O que você faz nos seus dias de folga? Tira da estante um clássico empoeirado de Shakespeare ou prefere ver o filme bobo que está passando na TV? Tudo bem se tiver escolhido a segunda opção. Vários filmes que mostram dramas juvenis são inspirados em grandes obras da literatura mundial. Esta lista traz ótimas desculpas para assistir a uma comédia adolescente sem ter vergonha.

1. Filme: “Ela É o Cara” (Andy Fickman, 2006)
Obra original: Noite de Reis, William Shakespeare

Quando Sebastian vai passar uma temporada em Londres, sua irmã gêmea Viola aproveita para se vestir como o irmão e substitui-lo na nova escola. Tudo para conseguir realizar o sonho de jogar futebol entre os homens. Na história original de Shakespeare, Viola perde contato com seu irmão Sebastian em um naufrágio e se finge de homem para conseguir ajuda em Ilíria. O duque Orsino pede sua ajuda para se declarar para Olivia, sua amada. Mas dá tudo errado. Olivia se apaixona por Viola (que está vestida de homem) e Viola se apaixona pelo duque. Convenhamos: a adaptação para o universo adolescente é bem apropriada.

2. Filme: “A Mentira” (Will Gluck, 2010)
Obra original: A Letra Escarlate, Nathaniel Hawthorne

O filme estrelado pela queridinha Emma Stone não só se inspirou em “A Letra Escarlate” para criar o enredo, como inseriu a obra de Nathaniel Hawthorne na trama: o livro é leitura obrigatória na escola de Olive Penderghast, interpretada por Emma. Assim como Hester – a personagem central do livro –, Olive é humilhada e acusada de ser… bem, liberal demais.

3. Filme: “10 Coisas que Eu Odeio em Você” (Gil Junger, 1999)
Obra original: A Megera Domada, William Shakespeare

Assim como Kat, as adolescentes dos anos 1990 não conseguem resistir ao jeitinho rebelde de Patrick, personagem que elevou Heath Ledger à categoria “amor platônico” de muita gente. Agora, toda vez que você assistir ao filme, pode dizer que está vendo uma livre interpretação da obra “A Megera Domada”, de William Shakespeare. A adaptação é até bem fiel: no original, Bianca está apaixonada, mas precisa esperar sua temperamental irmã mais velha se casar. E, claro, Catarina não está disposta a se envolver com ninguém. Até que Petrúquio, um nobre falido, decide aceitar o desafio de conquistar a moça durona. Soou familiar? A obra também inspirou a novela “O Cravo e a Rosa” (2000), da Rede Globo.
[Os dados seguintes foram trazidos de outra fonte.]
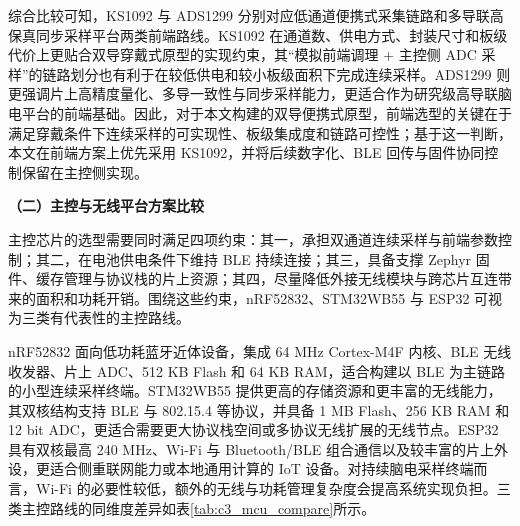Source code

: 综合比较可知，KS1092 与 ADS1299 分别对应低通道便携式采集链路和多导联高保真同步采样平台两类前端路线。KS1092 在通道数、供电方式、封装尺寸和板级代价上更贴合双导穿戴式原型的实现约束，其“模拟前端调理 + 主控侧 ADC 采样”的链路划分也有利于在较低供电和较小板级面积下完成连续采样。ADS1299 则更强调片上高精度量化、多导一致性与同步采样能力，更适合作为研究级高导联脑电平台的前端基础。因此，对于本文构建的双导便携式原型，前端选型的关键在于满足穿戴条件下连续采样的可实现性、板级集成度和链路可控性；基于这一判断，本文在前端方案上优先采用 KS1092，并将后续数字化、BLE 回传与固件协同控制保留在主控侧实现。

\noindent\textbf{（二）主控与无线平台方案比较}

主控芯片的选型需要同时满足四项约束：其一，承担双通道连续采样与前端参数控制；其二，在电池供电条件下维持 BLE 持续连接；其三，具备支撑 Zephyr 固件、缓存管理与协议栈的片上资源；其四，尽量降低外接无线模块与跨芯片互连带来的面积和功耗开销。围绕这些约束，nRF52832、STM32WB55 与 ESP32 可视为三类有代表性的主控路线。

nRF52832 面向低功耗蓝牙近体设备，集成 64 MHz Cortex-M4F 内核、BLE 无线收发器、片上 ADC、512 KB Flash 和 64 KB RAM，适合构建以 BLE 为主链路的小型连续采样终端\cite{nrf52832_nordic}。STM32WB55 提供更高的存储资源和更丰富的无线能力，其双核结构支持 BLE 与 802.15.4 等协议，并具备 1 MB Flash、256 KB RAM 和 12 bit ADC，更适合需要更大协议栈空间或多协议无线扩展的无线节点\cite{stm32wb55_st}。ESP32 具有双核最高 240 MHz、Wi-Fi 与 Bluetooth/BLE 组合通信以及较丰富的片上外设，更适合侧重联网能力或本地通用计算的 IoT 设备\cite{esp32_espressif}。对持续脑电采样终端而言，Wi-Fi 的必要性较低，额外的无线与功耗管理复杂度会提高系统实现负担。三类主控路线的同维度差异如表\ref{tab:c3_mcu_compare}所示。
4. Filme: “As Patricinhas de Beverly Hills” (Amy Heckerling, 1995)
Obra original: Emma, Jane Austen

Por essa você não esperava. Acredite, “As Patricinhas” saíram direto das páginas de Jane Austen para as badaladas ruas de Beverly Hills. Ok, para transformar um clássico da literatura feminina em um ícone da cultura norte-americana dos anos 1990, a obra passou por uma adaptação completa. Mas a matéria prima é a mesma: a jovem Cher/Emma é uma moça rica, que adora formar casais entre seus amigos. A associação entre as obras é clara. Vários nomes de personagens de Jane Austen são usados no filme teen.
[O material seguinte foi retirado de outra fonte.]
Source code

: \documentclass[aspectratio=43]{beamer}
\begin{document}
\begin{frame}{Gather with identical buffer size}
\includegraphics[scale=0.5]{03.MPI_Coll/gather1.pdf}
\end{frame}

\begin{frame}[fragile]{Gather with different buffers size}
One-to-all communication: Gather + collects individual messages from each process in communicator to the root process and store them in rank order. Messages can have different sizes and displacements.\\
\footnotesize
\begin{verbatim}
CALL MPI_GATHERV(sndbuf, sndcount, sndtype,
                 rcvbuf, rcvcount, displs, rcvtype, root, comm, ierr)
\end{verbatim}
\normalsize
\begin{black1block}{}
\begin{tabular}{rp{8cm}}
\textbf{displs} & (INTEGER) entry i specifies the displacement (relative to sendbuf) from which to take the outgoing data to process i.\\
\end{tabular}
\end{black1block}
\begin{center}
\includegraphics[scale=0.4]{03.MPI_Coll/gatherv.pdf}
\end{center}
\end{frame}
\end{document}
5. Filme: “Segundas Intenções” (Roger Kumble, 1999)
Obra original: Ligações Perigosas, Pierre Choderlos de Laclos

Sarah Michelle Gellar – a Buffy – estrela esta adaptação ao lado de Reese Witherspoon, Selma Blair e Ryan Phillippe. A trama do filme circula em torno de dois irmãos “postiços” que se divertem manipulando pessoas e brincando com seus sentimentos – no livro, é um casal de ex-amantes que esquenta a sociedade francesa. Para resgatar a polêmica que a trama causou no século 18, o filme não economizou nas cenas provocantes.

6. Filme: “Volta por Cima” (Tommy O’Haver, 2001)
Obra original: Sonho de uma Noite de Verão, William Shakespeare

Na peça clássica de Shakespeare, quatro jovens se envolvem em um “quadrado amoroso” graças às trapalhadas de um grupo de elfos e fadas. No filme, não há seres fantásticos e nem feitiçaria. A adaptação foca em apenas uma das histórias paralelas descritas na peça. Mas a menção fica mais nítida quando os quatro protagonistas – incluindo a personagem de Kirsten Dunst – encenam uma versão de “Sonho de uma noite de verão” no teatro da escola.
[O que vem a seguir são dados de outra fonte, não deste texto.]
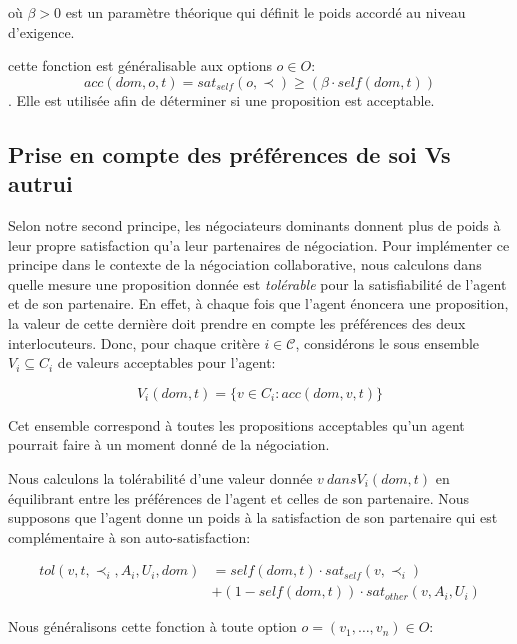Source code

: 	\medskip
	où $\beta>0$ est un paramètre théorique qui définit le poids accordé au niveau d'exigence.
	
	cette fonction est généralisable aux options $o \in O$:
	 $$acc(dom,o, t) = sat_{self}(o, \prec) \geq  (\beta \cdot self(dom,t))$$. Elle est utilisée afin de déterminer si une proposition est acceptable.
	
	
	
	
	\subsection {Prise en compte des préférences de soi Vs autrui}
	Selon notre second principe, les négociateurs dominants donnent plus de poids à leur propre satisfaction qu'a leur partenaires de négociation. 
	Pour implémenter ce principe dans le contexte de la négociation collaborative, nous calculons dans quelle mesure une proposition donnée est \emph{tolérable} pour la satisfiabilité de l'agent et de son partenaire.
	En effet, à chaque fois que l'agent énoncera une proposition, la valeur de cette dernière doit prendre en compte les préférences des deux interlocuteurs. 
	Donc, pour chaque critère $i\in\mathcal{C}$, considérons le sous ensemble $V_i\subseteq C_i$ de valeurs acceptables pour l'agent:

	\begin{equation}
	V_i(dom,t) = \{ v\in C_i : acc(dom,v,t) \}
	\end{equation}
	
	Cet ensemble correspond à toutes les propositions acceptables qu'un agent pourrait faire à un moment donné de la négociation.
	
	Nous calculons la tolérabilité d'une valeur donnée $ v \ dans V_i (dom, t) $ en équilibrant entre les préférences de l'agent et celles de son partenaire. Nous supposons que l'agent donne un poids à la satisfaction de son partenaire qui est complémentaire à son auto-satisfaction:
	
	\begin{equation}
	\begin{split}
	tol(v, t, \prec_i, A_i, U_i, dom) & = self(dom, t)  \cdot sat_{self}(v, \prec_i) \\
	& +  (1 - self(dom, t)) \cdot sat_{other}(v, A_i, U_i)
	\end{split} 
	\end{equation}
	

	Nous généralisons cette fonction à toute option $o=(v_1,\ldots,v_n) \in O$:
7. Filme: “Ela É Demais” (Robert Iscove, 1999)
Obra original: Pigmaleão, George Bernard Shaw

Houve um tempo em que o galã definitivo de filmes teen era o ator Freddie Prinze Jr. E este filme teve uma parte da culpa. A história é bem simples: Zack, um atleta popular, aposta com amigos que conseguiria transformar Laney – a nerd da escola – em uma gata. Claro que ele acaba caindo na própria brincadeira. Tipo o que aconteceu com Henry Higgins, o protagonista de “Pigmaleão”. A peça também inspirou o filme “My Fair Lady”, com Julie Andrews.

8. Filme: Romeu + Julieta (Baz Luhrmann, 1996)
Obra original: Romeu e Julieta, William Shakespeare

Essa é a adaptação mais literal desta lista. Mesmo assim, houve liberdade: o amor impossível entre Romeu e Julieta foi transposto para um subúrbio italiano nos anos 1990, com direito a gangues de ruas, armas de fogo e drogas. Tudo isso mantendo os diálogos originais do livro, que já caíram na boca do povo. É claro que Leonardo Di Caprio no papel principal ajudou a arrastar gente para o cinema.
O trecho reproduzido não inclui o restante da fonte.